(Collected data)
· · · · · · ·
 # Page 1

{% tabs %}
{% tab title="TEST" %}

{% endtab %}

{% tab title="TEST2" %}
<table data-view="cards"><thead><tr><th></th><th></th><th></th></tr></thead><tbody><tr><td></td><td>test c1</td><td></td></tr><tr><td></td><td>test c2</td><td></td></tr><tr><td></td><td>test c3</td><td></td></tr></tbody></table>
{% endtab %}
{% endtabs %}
· · · · · · ·
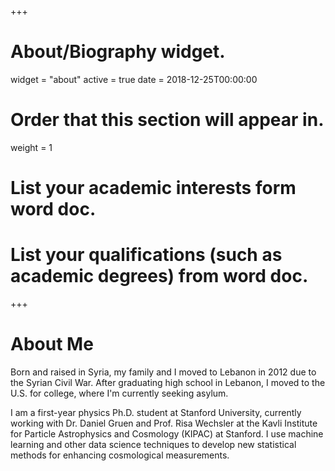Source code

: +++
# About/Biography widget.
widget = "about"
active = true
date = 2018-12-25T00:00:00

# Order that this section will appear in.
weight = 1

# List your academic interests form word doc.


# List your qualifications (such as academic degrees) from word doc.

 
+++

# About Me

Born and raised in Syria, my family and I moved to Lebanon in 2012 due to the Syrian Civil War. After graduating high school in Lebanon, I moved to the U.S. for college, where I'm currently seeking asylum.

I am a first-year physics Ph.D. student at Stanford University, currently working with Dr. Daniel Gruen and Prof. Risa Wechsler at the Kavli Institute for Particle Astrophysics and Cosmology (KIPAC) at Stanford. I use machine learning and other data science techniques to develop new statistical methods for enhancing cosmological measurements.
· · · · · · ·
● WORK INSTRUCTIONS
Going through the entries above, report how many lines include the string "List". The number alone is the answer.

● SOLUTION FOR THIS EXERCISE
2